Protesters have been demonstrating across Yemen for months to try to oust President Ali Abdullah Saleh in an uprising inspired by movements that toppled the leaders of Egypt and Tunisia. A plan negotiated by neighboring gulf states for Mr. Saleh to step down in exchange for immunity fell through last month when he refused to sign it.
The gunmen fired from rooftops on protesters who were demanding that Mr. Saleh end more than three decades of rule in the Arab world’s poorest country.
Security forces also arrested Ahmed al-Musaibli, a leading broadcaster who had left state television to work for an opposition satellite channel, witnesses said.
Mr.

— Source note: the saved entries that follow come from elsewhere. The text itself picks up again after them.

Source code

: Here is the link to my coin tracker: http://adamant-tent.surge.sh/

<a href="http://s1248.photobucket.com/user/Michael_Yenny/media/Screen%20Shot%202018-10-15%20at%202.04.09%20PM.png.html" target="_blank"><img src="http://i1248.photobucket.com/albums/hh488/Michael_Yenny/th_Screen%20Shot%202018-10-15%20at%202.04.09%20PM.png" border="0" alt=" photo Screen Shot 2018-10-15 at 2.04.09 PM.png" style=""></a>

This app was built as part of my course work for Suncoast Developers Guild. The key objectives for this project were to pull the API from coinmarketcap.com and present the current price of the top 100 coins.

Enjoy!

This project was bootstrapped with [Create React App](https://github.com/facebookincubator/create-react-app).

Saleh, a wily political survivor, has clung to power despite defections from politicians, army officers and tribal leaders.
The secretary general of the regional group, the Gulf Cooperation Council, Abdullatif al-Zayani, arrived in Sana for a three-day visit to try to resurrect the power-transfer deal, which the council brokered between Mr. Saleh and opposition leaders. Mr. Zayani was to meet with Foreign Minister Abubakr al-Qirbi on Saturday evening, a Yemeni official said.
Although the political opposition approved the deal, the street protesters never signed on. They rejected the plan’s 30-day transition period, arguing that Mr. Saleh was only stalling for time. The deal fell apart two weeks ago when Mr. Saleh made it clear that he would not sign the agreement as president, but as leader of the governing party.